INPUT RECORDS:
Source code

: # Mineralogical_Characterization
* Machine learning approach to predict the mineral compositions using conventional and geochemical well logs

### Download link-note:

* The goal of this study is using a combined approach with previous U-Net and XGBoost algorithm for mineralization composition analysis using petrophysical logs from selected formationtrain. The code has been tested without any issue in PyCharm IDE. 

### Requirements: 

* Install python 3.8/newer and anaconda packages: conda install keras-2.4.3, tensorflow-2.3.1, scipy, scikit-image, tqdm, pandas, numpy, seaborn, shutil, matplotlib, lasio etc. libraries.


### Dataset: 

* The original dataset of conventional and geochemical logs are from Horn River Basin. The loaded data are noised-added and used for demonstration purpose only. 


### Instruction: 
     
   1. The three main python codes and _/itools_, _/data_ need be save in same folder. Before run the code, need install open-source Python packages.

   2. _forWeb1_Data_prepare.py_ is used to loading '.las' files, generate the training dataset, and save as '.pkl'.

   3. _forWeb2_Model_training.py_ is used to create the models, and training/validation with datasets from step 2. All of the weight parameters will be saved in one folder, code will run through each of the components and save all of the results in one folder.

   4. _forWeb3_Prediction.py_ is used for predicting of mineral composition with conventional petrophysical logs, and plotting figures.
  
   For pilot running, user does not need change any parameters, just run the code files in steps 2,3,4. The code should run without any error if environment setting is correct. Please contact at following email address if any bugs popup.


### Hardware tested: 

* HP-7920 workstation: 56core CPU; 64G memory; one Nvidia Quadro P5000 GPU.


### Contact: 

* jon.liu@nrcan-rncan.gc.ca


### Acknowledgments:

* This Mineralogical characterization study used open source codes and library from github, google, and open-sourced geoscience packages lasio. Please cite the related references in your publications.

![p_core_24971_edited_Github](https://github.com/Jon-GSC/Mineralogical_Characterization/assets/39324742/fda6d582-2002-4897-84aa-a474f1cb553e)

WORK TASK:
Copy the material above, keeping every line exactly as it stands.

OUTPUT BELOW:
Source code

: # Mineralogical_Characterization
* Machine learning approach to predict the mineral compositions using conventional and geochemical well logs

### Download link-note:

* The goal of this study is using a combined approach with previous U-Net and XGBoost algorithm for mineralization composition analysis using petrophysical logs from selected formationtrain. The code has been tested without any issue in PyCharm IDE. 

### Requirements: 

* Install python 3.8/newer and anaconda packages: conda install keras-2.4.3, tensorflow-2.3.1, scipy, scikit-image, tqdm, pandas, numpy, seaborn, shutil, matplotlib, lasio etc. libraries.


### Dataset: 

* The original dataset of conventional and geochemical logs are from Horn River Basin. The loaded data are noised-added and used for demonstration purpose only. 


### Instruction: 
     
   1. The three main python codes and _/itools_, _/data_ need be save in same folder. Before run the code, need install open-source Python packages.

   2. _forWeb1_Data_prepare.py_ is used to loading '.las' files, generate the training dataset, and save as '.pkl'.

   3. _forWeb2_Model_training.py_ is used to create the models, and training/validation with datasets from step 2. All of the weight parameters will be saved in one folder, code will run through each of the components and save all of the results in one folder.

   4. _forWeb3_Prediction.py_ is used for predicting of mineral composition with conventional petrophysical logs, and plotting figures.
  
   For pilot running, user does not need change any parameters, just run the code files in steps 2,3,4. The code should run without any error if environment setting is correct. Please contact at following email address if any bugs popup.


### Hardware tested: 

* HP-7920 workstation: 56core CPU; 64G memory; one Nvidia Quadro P5000 GPU.


### Contact: 

* jon.liu@nrcan-rncan.gc.ca


### Acknowledgments:

* This Mineralogical characterization study used open source codes and library from github, google, and open-sourced geoscience packages lasio. Please cite the related references in your publications.

![p_core_24971_edited_Github](https://github.com/Jon-GSC/Mineralogical_Characterization/assets/39324742/fda6d582-2002-4897-84aa-a474f1cb553e)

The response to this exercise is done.